We're having a really bad thunderstorm this evening and Lacie is, of course, wearing her thundershirt.

This has helped her sooooooooooooooooo much, I just can't believe the difference it has made for my little girl. She used to be so terrified of the storms and would get very wild eyed and go crazy. Would try to hide under the bed or in the corner or wherever she could go to feel somewhat safe. She would shake uncontrollably and just be a wreck.

I've tried everything over the years -- calming drops, DPAs, rubbing fabric soften sheets on her, etc., etc. but NOTHING ever worked.

We got the Thundershirt earlier this year and I'm so happy to say that tonight was like we weren't even having a storm. She was calm and layed next to me with Tilly and Secret. She wasn't shaking at all and was totally normal. It was like we weren't even having a storm at all. 

So, for any of you that have fluffs that are terrified of storms -- please give the thundershirt a try. I think you'll be very pleased with the results.

Also, Lacie has gotten better the longer we have used the Thundershirt. I'm just so happy for my little girl because I just felt so bad that I couldn't help her through the storms -- but we've found something that works. :chili::chili:


----------



## silverhaven (Sep 6, 2009)

Thanks, I will certainly bear it in mind.  I am glad it is working for you.


----------



## Rocky's Mom (Apr 10, 2010)

I'm so glad it works, but what the heck is a thundershirt? can we have pics? I'm so curious!! :huh:



Lacie's Mom said:


> We're having a really bad thunderstorm this evening and Lacie is, of course, wearing her thundershirt.
> 
> This has helped her sooooooooooooooooo much, I just can't believe the difference it has made for my little girl. She used to be so terrified of the storms and would get very wild eyed and go crazy. Would try to hide under the bed or in the corner or wherever she could go to feel somewhat safe. She would shake uncontrollably and just be a wreck.
> 
> ...


----------



## mom2bijou (Oct 19, 2006)

Can I request someone post a pic of the thundershirt? I was just emailing w/Tami (tamizami) about these. What do they look like and where to order? I think Benny could benefit from one of these. 
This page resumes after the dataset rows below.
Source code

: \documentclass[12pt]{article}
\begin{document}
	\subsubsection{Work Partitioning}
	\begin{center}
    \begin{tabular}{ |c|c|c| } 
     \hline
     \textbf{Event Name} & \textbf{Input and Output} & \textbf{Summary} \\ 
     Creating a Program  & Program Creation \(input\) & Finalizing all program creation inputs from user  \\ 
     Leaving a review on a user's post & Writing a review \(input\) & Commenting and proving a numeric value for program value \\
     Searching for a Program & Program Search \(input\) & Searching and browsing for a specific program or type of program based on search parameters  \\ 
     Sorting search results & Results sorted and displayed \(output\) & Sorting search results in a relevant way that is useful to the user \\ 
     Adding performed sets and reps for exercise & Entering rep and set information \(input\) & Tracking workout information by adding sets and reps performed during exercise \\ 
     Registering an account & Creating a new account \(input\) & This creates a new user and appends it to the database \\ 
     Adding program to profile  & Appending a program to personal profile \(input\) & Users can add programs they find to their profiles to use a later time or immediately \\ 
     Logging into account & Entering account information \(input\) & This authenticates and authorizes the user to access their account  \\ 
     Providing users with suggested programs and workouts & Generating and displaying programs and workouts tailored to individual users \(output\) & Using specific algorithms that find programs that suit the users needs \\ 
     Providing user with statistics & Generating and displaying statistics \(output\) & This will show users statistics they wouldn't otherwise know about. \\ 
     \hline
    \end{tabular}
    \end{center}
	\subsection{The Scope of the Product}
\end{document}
I'm so glad it helps Lacie "weather" the storms!


----------



## Lacie's Mom (Oct 11, 2006)

Here's the link to info on the Thundershirt. Lacie's is PINK (of course)

Thundershirt | The Best Solution for Dog Anxiety


----------



## mom2bijou (Oct 19, 2006)

Thanks Lynn!


----------



## mom2bijou (Oct 19, 2006)

I'm torn with the size. Benny's chest is about 13 1/2 and he is 7 lbs. But he has SO much hair. Don't know if I should get XXS or XS. How tiny are the XXS? Any suggestions?


----------



## Lacie's Mom (Oct 11, 2006)

I have the XXS for Lacie. She is 6 lbs but her chest is 14. You want it to be tight.


----------



## CeeCee's Mom (Sep 14, 2006)

It helped CeeCee too! We used hers like week and she stayed calm and quiet. I hope it continues to help. It will be worth its weight in gold!:chili::chili::chili:


----------



## mom2bijou (Oct 19, 2006)

Ok. Think I"ll go with the XXS. Thanks!


----------



## Lacie's Mom (Oct 11, 2006)

Dianne -- Lacie has just gotten better and better with hers. It seems the longer we have it, the better she is with the storms. I hope that it continues to work for CeeCee. Last night's storm (which was pretty bad) didn't seem to phase her much at all. In the past, she would have been climbing the walls.

Tammy -- I hope you have good luck with it for Benny.


----------



## bellasmummy (Apr 8, 2009)

Thanks for the link, id never even heard of it before but im soooo glad its helping you guys xx hope the thunder stops soon!


----------



## tamizami (May 1, 2007)

i can't wait to get my thundershirt and my d.a.p. (dog appeasing pheromones) for stuart. i'm also going to try constructional aggression treatment with him with our trainer to see if that helps. 

mine were in their first thunderstorm earlier this week and we all sat on the couch and watched and listened and cuddled. it seems they are just afraid of other dogs and some people.


----------



## Rocky's Mom (Apr 10, 2010)

That's awesome Lynn!!!!:chili:



Lacie's Mom said:


> Dianne -- Lacie has just gotten better and better with hers. It seems the longer we have it, the better she is with the storms. I hope that it continues to work for CeeCee. Last night's storm (which was pretty bad) didn't seem to phase her much at all. In the past, she would have been climbing the walls.
> 
> Tammy -- I hope you have good luck with it for Benny.


----------